Human-style players are like quantum theory: they’re concerned with stuff. AlphaZero is like general relativity: it’s concerned with bending the backdrop so mere stuff becomes pliant and goes where it wants... of course you need stuff to bend the backdrop, but beyond that...
I don’t know if I’m making much sense, cockeyed metaphors are my only means of expressing my impressions.
In the (simpler and less studied) game of Shogi, AG made very startling moves, which increase the number of vulnerabilities (and opportunities). AG is able to better balance all these combinatoric paths.
Perhaps as humans, we have limited combinatoric capacity, and hence are biased to conservative moves to reduce our search space (so we get lower expectations since we have to bound our variance?).
Whether this is less-strategic or simply less-bound-by-human-limitation is up to discussion.

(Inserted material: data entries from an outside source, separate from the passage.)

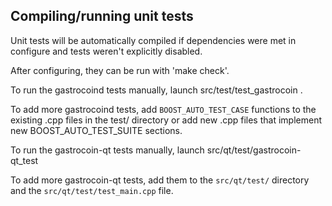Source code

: Compiling/running unit tests
------------------------------------

Unit tests will be automatically compiled if dependencies were met in configure
and tests weren't explicitly disabled.

After configuring, they can be run with 'make check'.

To run the gastrocoind tests manually, launch src/test/test_gastrocoin .

To add more gastrocoind tests, add `BOOST_AUTO_TEST_CASE` functions to the existing
.cpp files in the test/ directory or add new .cpp files that
implement new BOOST_AUTO_TEST_SUITE sections.

To run the gastrocoin-qt tests manually, launch src/qt/test/gastrocoin-qt_test

To add more gastrocoin-qt tests, add them to the `src/qt/test/` directory and
the `src/qt/test/test_main.cpp` file.
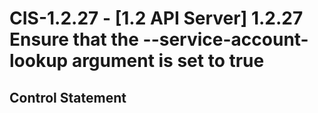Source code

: # CIS-1.2.27 - \[1.2 API Server\] 1.2.27 Ensure that the --service-account-lookup argument is set to true

## Control Statement
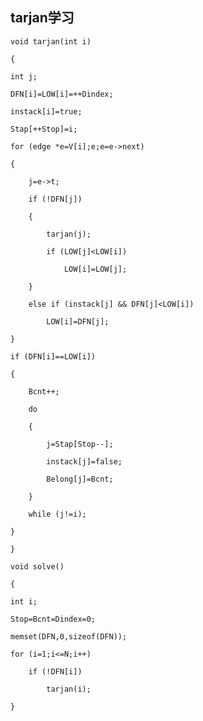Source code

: ## tarjan学习


    void tarjan(int i)

    {

    int j;
    
    DFN[i]=LOW[i]=++Dindex;
    
    instack[i]=true;
    
    Stap[++Stop]=i;
    
    for (edge *e=V[i];e;e=e->next)
    
    {
    
        j=e->t;
        
        if (!DFN[j])
        
        {
        
            tarjan(j);
            
            if (LOW[j]<LOW[i])
            
                LOW[i]=LOW[j];
                
        }
        
        else if (instack[j] && DFN[j]<LOW[i])
        
            LOW[i]=DFN[j];
            
    }
    
    if (DFN[i]==LOW[i])
    
    {
    
        Bcnt++;
        
        do
        
        {
        
            j=Stap[Stop--];
            
            instack[j]=false;
            
            Belong[j]=Bcnt;
            
        }
        
        while (j!=i);
        
    }
    
    }

    void solve()

    {

    int i;
    
    Stop=Bcnt=Dindex=0;
    
    memset(DFN,0,sizeof(DFN));
    
    for (i=1;i<=N;i++)
    
        if (!DFN[i])
        
            tarjan(i);
            
    }
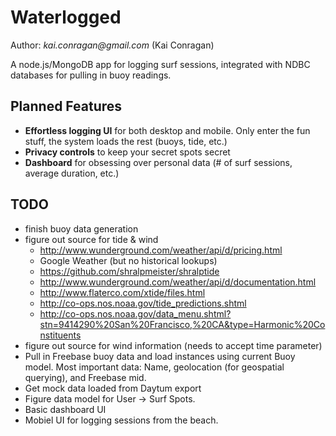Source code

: # Waterlogged

Author: _kai.conragan@gmail.com_ (Kai Conragan)

A node.js/MongoDB app for logging surf sessions, integrated with NDBC databases
for pulling in buoy readings.

## Planned Features
- **Effortless logging UI** for both desktop and mobile. Only enter the fun
	stuff, the system loads the rest (buoys, tide, etc.)
- **Privacy controls** to keep your secret spots secret
- **Dashboard** for obsessing over personal data (# of surf sessions, average
	duration, etc.)

## TODO
- finish buoy data generation
- figure out source for tide & wind
  - http://www.wunderground.com/weather/api/d/pricing.html
  - Google Weather (but no historical lookups)
  - https://github.com/shralpmeister/shralptide
  - http://www.wunderground.com/weather/api/d/documentation.html
  - http://www.flaterco.com/xtide/files.html
  - http://co-ops.nos.noaa.gov/tide_predictions.shtml
  - http://co-ops.nos.noaa.gov/data_menu.shtml?stn=9414290%20San%20Francisco,%20CA&type=Harmonic%20Constituents
- figure out source for wind information (needs to accept time parameter)
- Pull in Freebase buoy data and load instances using current Buoy model. Most
	important data: Name, geolocation (for geospatial querying), and Freebase
	mid.
- Get mock data loaded from Daytum export
- Figure data model for User -> Surf Spots.
- Basic dashboard UI
- Mobiel UI for logging sessions from the beach.
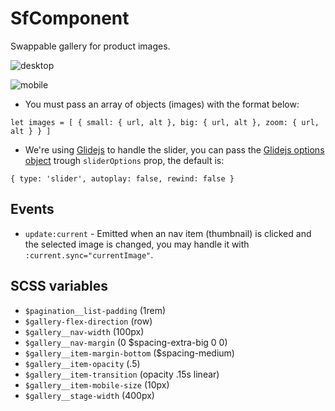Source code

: # SfComponent

<!-- Write about general purpose of the component. Include screenshot (to be replaced with a live example once we migrate to vuepress) -->

Swappable gallery for product images.

![desktop](https://screenshotscdn.firefoxusercontent.com/images/57c6cd69-6bcc-47e5-aa91-0cd699b3f624.png)

![mobile](https://screenshotscdn.firefoxusercontent.com/images/48f605e9-aac5-4fc9-8e11-05e824c46c3b.png)

- You must pass an array of objects (images) with the format below:

`
let images = [
  {
    small: { url, alt },
    big: { url, alt },
    zoom: { url, alt }
  }
]
`

- We're using [Glidejs](https://glidejs.com/) to handle the slider, you can
pass the [Glidejs options object](https://glidejs.com/docs/options/)
trough `sliderOptions` prop, the default is:

`
{
  type: 'slider',
  autoplay: false,
  rewind: false
}
`

## Events

- `update:current` - Emitted when an nav item (thumbnail) is clicked and
the selected image is changed, you may handle it with `:current.sync="currentImage"`.

## SCSS variables

<!-- Write down SCSS variables available for configuration -->

- `$pagination__list-padding` (1rem)
- `$gallery-flex-direction` (row)
- `$gallery__nav-width` (100px)
- `$gallery__nav-margin` (0 $spacing-extra-big 0 0)
- `$gallery__item-margin-bottom` ($spacing-medium)
- `$gallery__item-opacity` (.5)
- `$gallery__item-transition` (opacity .15s linear)
- `$gallery__item-mobile-size` (10px)
- `$gallery__stage-width` (400px)
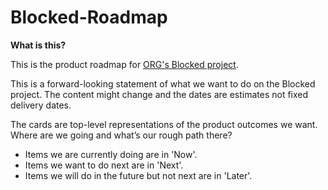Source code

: # Blocked-Roadmap

**What is this?**

This is the product roadmap for [ORG's Blocked project](https://blocked.org.uk).

This is a forward-looking statement of what we want to do on the Blocked project. The content might change and the dates are estimates not fixed delivery dates.

The cards are top-level representations of the product outcomes we want. Where are we going and what’s our rough path there?

- Items we are currently doing are in 'Now'.
- Items we want to do next are in 'Next'.
- Items we will do in the future but not next are in 'Later'.
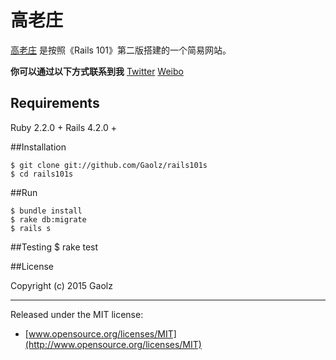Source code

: # 高老庄

[高老庄](gaowanxing.com) 是按照《Rails 101》第二版搭建的一个简易网站。

**你可以通过以下方式联系到我**
[Twitter](twitter.com/Glz1992)
[Weibo](http://weibo.com/2793376547/profile?topnav=1&wvr=6)

## Requirements

Ruby 2.2.0 +
Rails 4.2.0 +

##Installation

	$ git clone git://github.com/Gaolz/rails101s
	$ cd rails101s

##Run

	$ bundle install
	$ rake db:migrate
	$ rails s

##Testing
	$ rake test

##License

Copyright (c) 2015 Gaolz

--------

Released under the MIT license:

* [www.opensource.org/licenses/MIT](http://www.opensource.org/licenses/MIT)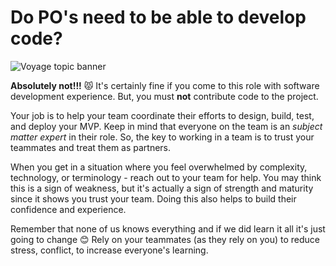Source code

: # Do PO's need to be able to develop code?
![Voyage topic banner](../assets/horizontal-paint-splash-green.jpg)

**Absolutely not!!!** 😾 It's certainly fine if you come to this
role with software development experience. But, you must **not**
contribute code to the project.

Your job is to help your team coordinate their efforts
to design, build, test, and deploy your MVP. Keep in mind that everyone on
the team is an *_subject matter expert_* in their role. So, the key to
working in a team is to trust your teammates and treat them as partners.

When you get in a situation where you feel overwhelmed by complexity,
technology, or terminology - reach out to your team for help. You may
think this is a sign of weakness, but it's actually a sign of strength and
maturity since it shows you trust your team. Doing this also helps to build
their confidence and experience.

Remember that none of us knows everything and if we did learn
it all it's just going to change 😊 Rely on your teammates (as they 
rely on you) to reduce stress, conflict, to increase everyone's learning.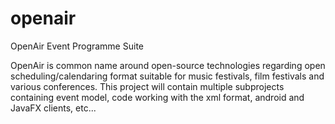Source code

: openair
=======

OpenAir Event Programme Suite

OpenAir is common name around open-source technologies regarding open scheduling/calendaring format
suitable for music festivals, film festivals and various conferences. This project will contain
multiple subprojects containing event model, code working with the xml format, android and JavaFX
clients, etc...

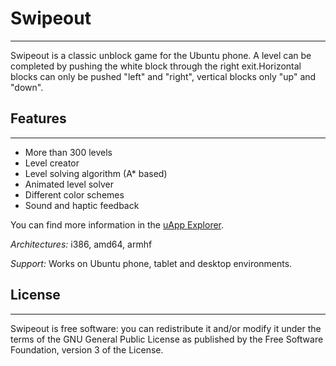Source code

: # Swipeout
--------------------------------------------
Swipeout is a classic unblock game for the Ubuntu phone. A level can be completed by pushing the white block through the right 
exit.Horizontal blocks can only be pushed "left" and "right", vertical blocks only "up" and "down".

## Features
--------------------------------------------
* More than 300 levels
* Level creator
* Level solving algorithm (A* based)
* Animated level solver
* Different color schemes
* Sound and haptic feedback

You can find more information in the [uApp Explorer](https://uappexplorer.com/app/swipeout.t-mon).

*Architectures:* i386, amd64, armhf

*Support:* Works on Ubuntu phone, tablet and desktop environments. 

## License
--------------------------------------------
Swipeout is free software: you can redistribute it and/or modify it under the terms of the GNU General Public License as 
published by the Free Software Foundation, version 3 of the License.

EDIT: Would be interested to hear your views about larger DRL domains. Drop me a line if u r interested firstname.lastname@example.org temp email.
Look at how Blizzard did computer opponent AI for games like Starcraft and Warcraft in the early 2000s.
The "insane" AI builds its base and units well, controls its troops quickly, and can micro manage different types of units.
But its real strength is that it gets 2x the normal amount of resources that a human player gets, allowing it to build structures sooner than human players and build 2x the units.
This is the necessary tradeoff to make up for the fact that a human can recognize and exploit computer weaknesses, and the computer generally can't infer what its opponent is doing through the subtle hints that humans pick up on.
For example if you catch even a slight glimpse of a certain type of unit an enemy has, or see that an enemy has moved into a certain part of the map early on, you can guess with a reasonable confidence level what build or strategy they are going for without seeing the full playing board.
“Those multiplayer games are harder than Go, but not that much higher,” Campbell tells IEEE Spectrum. “A group has already beaten the best players at Dota 2, though it was a restricted version of the game; Starcraft may be a little harder. I think both games are within 2 to 3 years of solution.”
2-3 years would be amazing to solve these problems IMO for non-perfect info games.
Just fyi, there are many caveats for how this relates to progress in AI as a whole (self promotion warning): https://www.skynettoday.com/editorials/is-alphago-zero-overr...
(yes the article is for AlphaGo Zero, but it largely applies to AlphaZero as well).
Isn't this controversial?
As I've been saying for years now: if you can model a problem as a complete-information adversarial game, that problem is solved.
While what they've achieved is super impressive, it has nothing to do with solving chess in a formal sense.